Problem to work on =>
What lines in the listing below hold the string "Psychologie"? Please copy them out.

Provided data =>

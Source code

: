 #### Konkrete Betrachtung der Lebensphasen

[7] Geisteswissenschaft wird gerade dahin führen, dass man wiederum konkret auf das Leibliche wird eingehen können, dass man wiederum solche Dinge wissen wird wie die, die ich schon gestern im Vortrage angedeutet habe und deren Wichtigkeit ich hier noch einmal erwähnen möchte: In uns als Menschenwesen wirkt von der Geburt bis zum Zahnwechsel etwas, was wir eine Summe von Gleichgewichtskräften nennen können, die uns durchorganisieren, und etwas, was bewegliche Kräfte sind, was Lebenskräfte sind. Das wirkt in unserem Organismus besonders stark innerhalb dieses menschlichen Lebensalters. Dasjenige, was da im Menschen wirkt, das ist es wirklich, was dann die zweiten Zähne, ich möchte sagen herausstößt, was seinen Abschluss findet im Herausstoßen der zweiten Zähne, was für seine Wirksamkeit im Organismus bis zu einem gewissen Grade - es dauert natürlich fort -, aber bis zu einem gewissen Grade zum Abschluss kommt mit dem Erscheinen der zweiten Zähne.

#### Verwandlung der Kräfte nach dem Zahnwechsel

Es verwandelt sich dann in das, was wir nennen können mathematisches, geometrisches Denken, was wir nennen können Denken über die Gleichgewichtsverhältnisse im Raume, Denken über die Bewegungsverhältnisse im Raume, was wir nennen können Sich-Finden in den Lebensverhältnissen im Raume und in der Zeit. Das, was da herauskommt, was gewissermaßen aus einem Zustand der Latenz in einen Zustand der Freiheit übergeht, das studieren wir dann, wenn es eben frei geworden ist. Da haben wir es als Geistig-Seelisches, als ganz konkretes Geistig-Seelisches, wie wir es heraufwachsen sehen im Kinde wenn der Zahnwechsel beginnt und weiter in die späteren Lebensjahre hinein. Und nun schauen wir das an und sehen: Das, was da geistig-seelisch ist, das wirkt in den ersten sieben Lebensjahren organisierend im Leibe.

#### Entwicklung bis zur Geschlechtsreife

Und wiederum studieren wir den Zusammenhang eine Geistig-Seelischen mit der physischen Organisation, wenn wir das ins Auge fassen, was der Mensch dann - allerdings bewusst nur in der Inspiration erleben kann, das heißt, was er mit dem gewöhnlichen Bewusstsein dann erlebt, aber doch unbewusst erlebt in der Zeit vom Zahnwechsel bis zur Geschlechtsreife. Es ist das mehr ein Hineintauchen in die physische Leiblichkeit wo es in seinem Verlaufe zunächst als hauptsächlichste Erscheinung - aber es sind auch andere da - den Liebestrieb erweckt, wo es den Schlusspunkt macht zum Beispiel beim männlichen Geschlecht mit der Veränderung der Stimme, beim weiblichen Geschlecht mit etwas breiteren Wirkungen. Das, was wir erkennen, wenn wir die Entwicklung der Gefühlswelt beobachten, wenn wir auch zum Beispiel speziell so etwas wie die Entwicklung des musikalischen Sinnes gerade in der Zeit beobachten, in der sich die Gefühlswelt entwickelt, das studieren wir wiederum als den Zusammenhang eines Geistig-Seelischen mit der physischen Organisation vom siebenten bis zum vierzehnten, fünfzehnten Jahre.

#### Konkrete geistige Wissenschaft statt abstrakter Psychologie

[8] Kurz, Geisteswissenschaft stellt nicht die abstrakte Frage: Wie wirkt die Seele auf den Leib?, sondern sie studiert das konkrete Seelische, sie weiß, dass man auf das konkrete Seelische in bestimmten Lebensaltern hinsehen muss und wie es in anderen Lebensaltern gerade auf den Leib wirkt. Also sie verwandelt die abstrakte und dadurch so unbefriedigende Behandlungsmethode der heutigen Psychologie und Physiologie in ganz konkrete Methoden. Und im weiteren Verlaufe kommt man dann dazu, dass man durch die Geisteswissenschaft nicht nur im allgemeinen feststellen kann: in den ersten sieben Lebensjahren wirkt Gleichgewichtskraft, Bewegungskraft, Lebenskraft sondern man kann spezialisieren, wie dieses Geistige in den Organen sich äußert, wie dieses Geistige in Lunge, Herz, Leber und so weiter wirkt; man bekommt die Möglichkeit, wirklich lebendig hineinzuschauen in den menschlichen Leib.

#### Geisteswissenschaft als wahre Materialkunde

Worked solution =>
#### Konkrete geistige Wissenschaft statt abstrakter Psychologie
[8] Kurz, Geisteswissenschaft stellt nicht die abstrakte Frage: Wie wirkt die Seele auf den Leib?, sondern sie studiert das konkrete Seelische, sie weiß, dass man auf das konkrete Seelische in bestimmten Lebensaltern hinsehen muss und wie es in anderen Lebensaltern gerade auf den Leib wirkt. Also sie verwandelt die abstrakte und dadurch so unbefriedigende Behandlungsmethode der heutigen Psychologie und Physiologie in ganz konkrete Methoden. Und im weiteren Verlaufe kommt man dann dazu, dass man durch die Geisteswissenschaft nicht nur im allgemeinen feststellen kann: in den ersten sieben Lebensjahren wirkt Gleichgewichtskraft, Bewegungskraft, Lebenskraft sondern man kann spezialisieren, wie dieses Geistige in den Organen sich äußert, wie dieses Geistige in Lunge, Herz, Leber und so weiter wirkt; man bekommt die Möglichkeit, wirklich lebendig hineinzuschauen in den menschlichen Leib.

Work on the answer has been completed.